I’ve joined this because I wanted to focus more on improving my blog, and because I care about John’s advice on how to do this. I was already acting on some of the advice he gave when talking about how developers can promote their selves or how they can improve their careers. I’ve picked these from his blog (simpleprogrammer.com), when he was on .NET Rocks! or in other of his materials that I get by following him on twitter.
I was also curious on how an e-mail course would go. Each lesson is in an e-mail that we (the trainees) receive twice a week. One on Monday, and one on Thursday. The lessons are quite short, few minutes to read them. Each speak about a key aspect to care and think about when building a blog. I see it like developing a set of habits that can lead you towards a fulfilling blog. Each lesson also has a short homework, which in most of the cases we should e-mail back. The nice reward I’ve gotten by doing my homework was the feedback that I’ve received from John. So far, he replied with some extra advice specific to my context to each of my homework e-mails. It makes me feel that this is not just a set of articles sent by e-mail, but it is an actual course with interaction with the trainer over the e-mail. I think it is one of the key factors of success in course ran by e-mail.

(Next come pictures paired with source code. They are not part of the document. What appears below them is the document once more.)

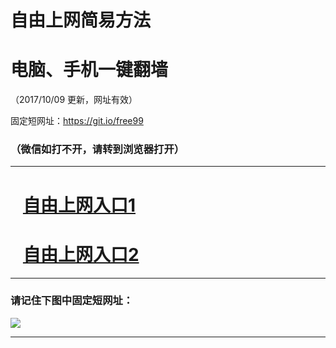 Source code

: ﻿# 自由上网简易方法

# 电脑、手机一键翻墙

（2017/10/09 更新，网址有效）

固定短网址：https://git.io/free99

### （微信如打不开，请转到浏览器打开）


***





# &nbsp;&nbsp; <a href="http://ft545828594.fwq-tz-1001.info/fwqtz01.html?t=10090015265 " target="_blank">自由上网入口1</a>
# &nbsp;&nbsp; <a href="http://ft295246864.fwq-tz-1002.info/fwqtz02.html?t=100900123323 " target="_blank">自由上网入口2</a>
***

### 请记住下图中固定短网址：

<img src="https://s3-us-west-2.amazonaws.com/fwq-1001/yjfq-20170905okok.png" /> 


***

One of the things that it made me think hard about, was how to focus my posts on a topic. Which is the theme of by blog? Conclusion: Quality Code Design. The key reason I’ve started a blog in the first place was to share from my experiences. I was lucky enough to be part of many software development projects, in different roles. I’ve been dealing with difficult contexts both from technical and corporate politics perspective. There are many learnings I’ve taken along the way. One of the believes I’ve formed is that the way we organize our code, the way we design the structures in which we place the code, the way we do code design matters a lot in achieving the needed flexibility to accommodate changes in the success factors of a project (requirements, time and budget). I consider a code design to be of good quality if it stands the test of time. If it can be changed at low costs. Therefore, the conclusion I’ve reached is that I will try to focus my writings in this area. Not as stories from the projects I did in the past, but rather experiences or advices that I pick from my current work. Learnings I find worth sharing from the training and coaching I do in different companies, from the consulting and the development I do as part of iQuarc and from the work I do as a Software Architect at ISDC. And all, focused on achieving a quality code design.

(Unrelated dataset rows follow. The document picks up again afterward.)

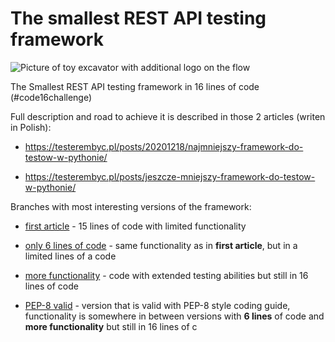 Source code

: # The smallest REST API testing framework

![Picture of toy excavator with additional logo on the flow](https://testerembyc.pl/images/posts/jeszcze-mniejszy-framework-do-testow-w-pythonie.jpg "Picture from pexels.com")

The Smallest REST API testing framework in 16 lines of code (#code16challenge)

Full description and road to achieve it is described in those 2 articles (writen in Polish):

* https://testerembyc.pl/posts/20201218/najmniejszy-framework-do-testow-w-pythonie/ 

* https://testerembyc.pl/posts/jeszcze-mniejszy-framework-do-testow-w-pythonie/

Branches with most interesting versions of the framework:

* [first article](https://github.com/mkusz/the_smallest_rest_api_testing_framework/tree/first_article) - 15 lines of code with limited functionality

* [only 6 lines of code](https://github.com/mkusz/the_smallest_rest_api_testing_framework/tree/6_lines) - same 
  functionality as in **first article**, but in a limited lines of a code
  
* [more functionality](https://github.com/mkusz/the_smallest_rest_api_testing_framework/tree/more_functionality) - 
  code with extended testing abilities but still in 16 lines of code
  
* [PEP-8 valid](https://github.com/mkusz/the_smallest_rest_api_testing_framework/tree/pep8_valid) - version that is valid with PEP-8 style coding guide, functionality is somewhere in between versions with **6 lines** of code and **more functionality** but still in 16 lines of c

At this point the course reached its second half. I can’t say I have found many new things, so far. However, it outlined some important aspects and made me think harder of them. The blog theme is one example. Another great benefit for me is that I get a strong confirmation on the practices I was already following. For me this is a good encouragement that I am going on a good path, especially when it comes from someone who is successful in this.

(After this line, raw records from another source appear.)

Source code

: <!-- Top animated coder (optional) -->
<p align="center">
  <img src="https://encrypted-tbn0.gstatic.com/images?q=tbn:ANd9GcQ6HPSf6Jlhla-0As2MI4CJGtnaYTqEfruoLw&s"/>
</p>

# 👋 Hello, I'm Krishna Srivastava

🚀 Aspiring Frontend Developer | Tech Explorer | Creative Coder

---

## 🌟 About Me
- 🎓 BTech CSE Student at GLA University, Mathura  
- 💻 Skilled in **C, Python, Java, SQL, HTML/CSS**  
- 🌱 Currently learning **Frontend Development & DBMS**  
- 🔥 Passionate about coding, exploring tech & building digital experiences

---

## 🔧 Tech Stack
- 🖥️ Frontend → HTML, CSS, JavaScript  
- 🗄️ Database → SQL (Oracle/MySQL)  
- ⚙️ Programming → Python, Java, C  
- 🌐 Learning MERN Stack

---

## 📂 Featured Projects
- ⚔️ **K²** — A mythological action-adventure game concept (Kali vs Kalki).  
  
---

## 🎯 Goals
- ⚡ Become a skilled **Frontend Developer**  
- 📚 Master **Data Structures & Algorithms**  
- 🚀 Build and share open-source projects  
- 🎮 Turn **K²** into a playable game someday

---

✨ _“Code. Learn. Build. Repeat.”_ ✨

In the lessons to come I hope to get some guidance on aspects like:
- How to put links from a post. Should all the words that may point to more details, have a link?
- How to find and chose good images for the posts. Should all the posts be accompanied by a featured image?
- How long an article should be? When is it better to finish a subject in one post and when to split it over more posts?
- When is it better to put source code into the post and when is it better to give it as a downloadable zip.
- Which are the pros and cons of hosting your blog under a company domain (blog.iquarc.com/florin) or come up with a name for the blog and host it on its own domain (blogname.com)
For me it was a good choice to enroll. It cost me just some time and I’ve got good advice and strong confirmation in return. A great deal. If you’d want to do the course I think you can still enroll (for a future session maybe) or you could probably get the lessons and go through them at your own pace.